Faster than the speeding bullets of international opinion, mighty enough to lob a nation into the sewer, he is the Amazing Mugabe Man, champion of the landless. But his most unsung power is his ability to paralyse other superhero presidents into silence.

Original publication: Tiscali World Online, 2001.

amazing mugabe man

All the indications are that the breakdown in law and order in Zimbabwe should not be taken as a purely spontaneous eruption of popular anger at the legacy of minority rule, which is how President Mugabe enjoys characterising the violent invasions of white-owned farms in his country. His stance on the matter is that these widespread occupations are a long pent-up reaction to imbalances in land ownership. After years of discontent a threshold has been crossed, the will of the people has broken to the surface, and he, Mugabe, is more or less only a bystander in the whole business. Owlishly bemused and not a little smug at how the pendulum has swung so forcefully in favour of his ‘fast-track land reform programme’ – but a bystander all the same, a gently beaming onlooker.
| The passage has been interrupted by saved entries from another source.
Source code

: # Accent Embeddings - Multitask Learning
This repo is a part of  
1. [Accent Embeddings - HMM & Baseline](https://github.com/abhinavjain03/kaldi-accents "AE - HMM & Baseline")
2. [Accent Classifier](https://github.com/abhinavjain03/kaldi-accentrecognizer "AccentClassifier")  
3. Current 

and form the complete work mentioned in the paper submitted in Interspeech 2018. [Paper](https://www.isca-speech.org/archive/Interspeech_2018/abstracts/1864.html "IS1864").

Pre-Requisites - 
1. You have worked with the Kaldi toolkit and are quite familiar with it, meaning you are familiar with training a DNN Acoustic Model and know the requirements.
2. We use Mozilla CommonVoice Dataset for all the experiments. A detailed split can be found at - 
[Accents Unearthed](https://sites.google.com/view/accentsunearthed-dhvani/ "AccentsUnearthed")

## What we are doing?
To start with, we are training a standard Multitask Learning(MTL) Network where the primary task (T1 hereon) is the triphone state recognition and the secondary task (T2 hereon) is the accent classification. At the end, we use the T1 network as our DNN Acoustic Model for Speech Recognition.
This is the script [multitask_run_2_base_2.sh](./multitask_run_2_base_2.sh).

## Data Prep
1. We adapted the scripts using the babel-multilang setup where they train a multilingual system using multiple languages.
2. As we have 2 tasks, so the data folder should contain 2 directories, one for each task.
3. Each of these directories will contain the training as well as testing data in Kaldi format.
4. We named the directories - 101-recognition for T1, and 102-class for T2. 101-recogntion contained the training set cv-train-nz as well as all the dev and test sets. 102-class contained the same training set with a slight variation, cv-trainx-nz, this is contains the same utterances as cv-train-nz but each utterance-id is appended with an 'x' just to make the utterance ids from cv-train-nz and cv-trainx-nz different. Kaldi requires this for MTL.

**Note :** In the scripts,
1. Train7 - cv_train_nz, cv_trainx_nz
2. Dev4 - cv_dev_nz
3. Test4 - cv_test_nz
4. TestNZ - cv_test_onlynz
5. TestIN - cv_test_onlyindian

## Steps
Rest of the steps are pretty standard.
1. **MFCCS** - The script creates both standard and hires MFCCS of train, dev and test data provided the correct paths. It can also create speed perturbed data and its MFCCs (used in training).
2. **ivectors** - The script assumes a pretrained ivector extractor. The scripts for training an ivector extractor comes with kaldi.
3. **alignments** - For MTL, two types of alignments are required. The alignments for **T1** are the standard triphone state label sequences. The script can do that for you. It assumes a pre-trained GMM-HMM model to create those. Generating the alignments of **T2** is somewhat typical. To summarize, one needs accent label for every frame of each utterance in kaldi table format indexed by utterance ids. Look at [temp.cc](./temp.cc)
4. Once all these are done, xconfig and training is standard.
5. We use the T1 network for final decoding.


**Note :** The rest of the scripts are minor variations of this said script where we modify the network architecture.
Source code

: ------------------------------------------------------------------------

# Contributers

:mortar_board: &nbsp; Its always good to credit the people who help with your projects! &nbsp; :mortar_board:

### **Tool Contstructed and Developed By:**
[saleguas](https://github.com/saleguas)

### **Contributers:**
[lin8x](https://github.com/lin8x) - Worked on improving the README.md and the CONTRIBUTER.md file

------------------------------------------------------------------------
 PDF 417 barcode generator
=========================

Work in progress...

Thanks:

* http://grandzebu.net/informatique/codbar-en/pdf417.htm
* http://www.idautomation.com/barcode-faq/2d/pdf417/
In terms of this programme, announced last year [2000], over 5,000 white-owned farms – or about 95% of all white-owned farmland – have been targeted for resettlement by landless blacks. But if ‘fast-tracking’ isn't fast enough for the overzealous activists on the ground and things get a little out of hand ... well, there you have it, what can a fellow do, the people have spoken, this is bigger than you or me, baby, it's the great gushing geyser of the vox populi – and don't tell me you settler bastards didn't see it coming?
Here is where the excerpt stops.